Acórdão do Tribunal da Relação do Porto
Processo:
0727279
Nº Convencional: JTRP00041025
Relator: VIEIRA E CUNHA
Descritores: FALÊNCIA
GRADUAÇÃO DE CRÉDITOS
HIPOTECA LEGAL
CRÉDITO LABORAL
Nº do Documento: RP200801290727279
Data do Acordão: 01/29/2008
Votação: UNANIMIDADE
Texto Integral: S
Privacidade: 1
Meio Processual: APELAÇÃO.
Decisão: REVOGADA PARCIALMENTE A DECISÃO.
Indicações Eventuais: LIVRO 263 - FLS 160.
Área Temática: .
Sumário: I - Vista a diferença entre as figuras do privilégio creditório e da hipoteca legal, não é crível que o legislador não tenha ponderado tal diferença, em diversos momentos temporais, enquanto menciona apenas no art. 152º do CPEREF os privilégios creditórios como devendo extinguir-se.
II - Se é verdade que as leis que conferem, alteram ou extinguem privilégios creditórios são de aplicação imediata, o concurso de credores abre-se com o trânsito em julgado da sentença que declara a falência, sendo essa data da falência aquela a que se deve atender para definir as situações jurídicas provenientes das relações jurídicas havidas entre os seus credores.
III - O privilégio imobiliário geral de que gozam os créditos provenientes de contrato de trabalho (Leis 17/86, de 14/6 e 96/01, de 20/8), deve ser graduado, face à hipoteca, nos termos dos arts. 749º e 668º nº 1 do CC, ou seja, com preferência da hipoteca sobre o privilégio geral.
Reclamações:
Decisão Texto Integral: Acórdão do Tribunal da Relação do Porto

Os Factos
Recurso de apelação interposto na acção com processo especial para Reclamação de Créditos nº..-C/2002, do .º Juízo do Tribunal de Comércio de Vª Nª de Gaia.

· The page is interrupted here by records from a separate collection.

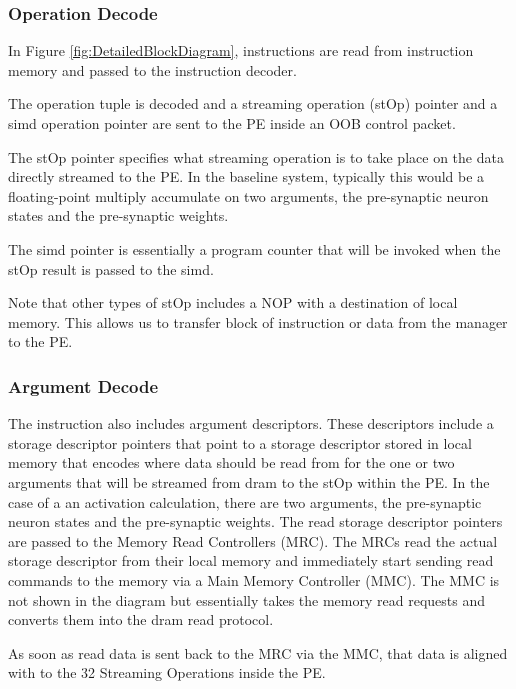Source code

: \documentclass[journal]{IEEEtran}
\begin{document}
\subsubsection{Operation Decode}
\label{ssec:operationDecode}

In Figure \ref{fig:DetailedBlockDiagram}, instructions are read from instruction memory and passed to the instruction decoder.

The operation tuple is decoded and a streaming operation (stOp) pointer and a \ac{simd} operation pointer are sent to the PE inside an OOB control packet.

The stOp pointer specifies what streaming operation is to take place on the data directly streamed to the PE. In the baseline system, typically this would be a floating-point multiply accumulate on two arguments, the pre-synaptic neuron states and the pre-synaptic weights.

The \ac{simd} pointer is essentially a program counter that will be invoked when the stOp result is passed to the \ac{simd}.

Note that other types of stOp includes a NOP with a destination of local memory. This allows us to transfer block of instruction or data from the manager to the PE.


\subsubsection{Argument Decode}
\label{ssec:argumentDecode}
The instruction also includes argument descriptors. These descriptors include a storage descriptor pointers that point to a storage descriptor stored in local memory that encodes where data should be read from for the one or two arguments that will be streamed from \ac{dram} to the stOp within the PE. In the case of a \ac{an} activation calculation, there are two arguments, the pre-synaptic neuron states and the pre-synaptic weights. The read storage descriptor pointers are passed to the Memory Read Controllers (MRC). The MRCs read the actual storage descriptor from their local memory and immediately start sending read commands to the memory via a Main Memory Controller (MMC). The MMC is not shown in the diagram but essentially takes the memory read requests and converts them into the \ac{dram} read protocol.

As soon as read data is sent back to the MRC via the MMC, that data is aligned with to the 32 Streaming Operations inside the PE.
\end{document}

Nos autos principais de processo especial de falência, decretada à luz do CPEREF, em que é Requerente “B………., S.A.”, foi, por despacho de fls. 3391 ss., na sequência de um anterior processo especial de recuperação de empresas, declarada a falência da Requerente em 30/6/2003.
Foram apreendidos para a massa falida os bens móveis constantes de fls. 3 a 67 e os bens imóveis constantes de fls. 67 a 69 do apenso de liquidação de bens e apreensão do activo, entre eles os imóveis descritos na Conservatória do Registo Predial de Gondomar, freguesia de ………., sob os nºs 4885 (verba nº 936) e 05380-C (verba nº 940).

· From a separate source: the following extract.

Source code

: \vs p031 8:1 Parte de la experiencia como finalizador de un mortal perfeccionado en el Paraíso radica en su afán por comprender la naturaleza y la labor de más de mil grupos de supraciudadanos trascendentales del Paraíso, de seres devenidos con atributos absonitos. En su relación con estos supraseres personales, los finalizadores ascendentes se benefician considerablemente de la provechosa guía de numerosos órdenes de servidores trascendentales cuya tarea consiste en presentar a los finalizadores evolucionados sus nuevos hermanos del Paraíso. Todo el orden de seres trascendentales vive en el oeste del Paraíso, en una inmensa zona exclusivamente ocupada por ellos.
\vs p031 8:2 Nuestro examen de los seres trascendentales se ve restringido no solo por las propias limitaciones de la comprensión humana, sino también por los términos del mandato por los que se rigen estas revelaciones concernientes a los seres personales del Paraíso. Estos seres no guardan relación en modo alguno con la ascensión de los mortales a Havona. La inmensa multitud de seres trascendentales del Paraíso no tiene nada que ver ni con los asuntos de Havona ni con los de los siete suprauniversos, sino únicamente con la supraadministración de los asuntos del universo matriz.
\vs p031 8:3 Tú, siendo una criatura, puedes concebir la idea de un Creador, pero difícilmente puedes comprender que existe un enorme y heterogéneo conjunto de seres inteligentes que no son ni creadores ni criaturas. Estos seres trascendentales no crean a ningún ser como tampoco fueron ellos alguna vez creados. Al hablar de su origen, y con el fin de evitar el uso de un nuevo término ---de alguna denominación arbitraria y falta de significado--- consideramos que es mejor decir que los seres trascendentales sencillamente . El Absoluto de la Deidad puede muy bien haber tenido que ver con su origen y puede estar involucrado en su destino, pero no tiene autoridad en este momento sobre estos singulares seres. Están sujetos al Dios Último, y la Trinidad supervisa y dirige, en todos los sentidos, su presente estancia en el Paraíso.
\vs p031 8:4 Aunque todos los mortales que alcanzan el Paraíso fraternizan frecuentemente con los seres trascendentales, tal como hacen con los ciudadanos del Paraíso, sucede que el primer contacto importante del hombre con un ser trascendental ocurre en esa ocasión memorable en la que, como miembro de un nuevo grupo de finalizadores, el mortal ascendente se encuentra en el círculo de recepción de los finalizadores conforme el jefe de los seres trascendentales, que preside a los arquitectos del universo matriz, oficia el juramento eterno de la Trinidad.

O Instituto de Gestão Financeira da Segurança Social veio reclamar créditos provenientes de contribuições obrigatórias da falida, no montante global de € 1.091.577,75 (contribuições obrigatórias - € 731.245,90; juros - € 360.031,85) e ainda contribuições relativas ao período de Maio a Junho de 2002, no valor de € 65.692,44, acrescidos de juros, no montante de € 7 988,37, no total de € 73.680,81, constituído no decurso do processo de recuperação de empresas.
Invocou o Reclamante a existência, como garantia sobre tais montantes, de duas hipotecas legais, constituídas sobre os dois imóveis da falida supra descritos (nºs 936 e 940), registadas na CRP respectiva pelas apresentações nºs 81/310399 e 48/29042002 (sobre o imóvel com a descrição predial nº 4885 – nº 936) e 49/29042002 (sobre o imóvel com a descrição predial nº 5380 – nº 940).
Tais hipotecas garantem as dívidas por contribuições vencidas de Outubro de 1995 a Dezembro de 1996, Setembro de 1997 a Setembro de 2001, e respectivos juros de mora vencidos até Março de 2002, até ao valor total de € 926 978,11 (verba nº 940) e € 468 704 (verba nº 936).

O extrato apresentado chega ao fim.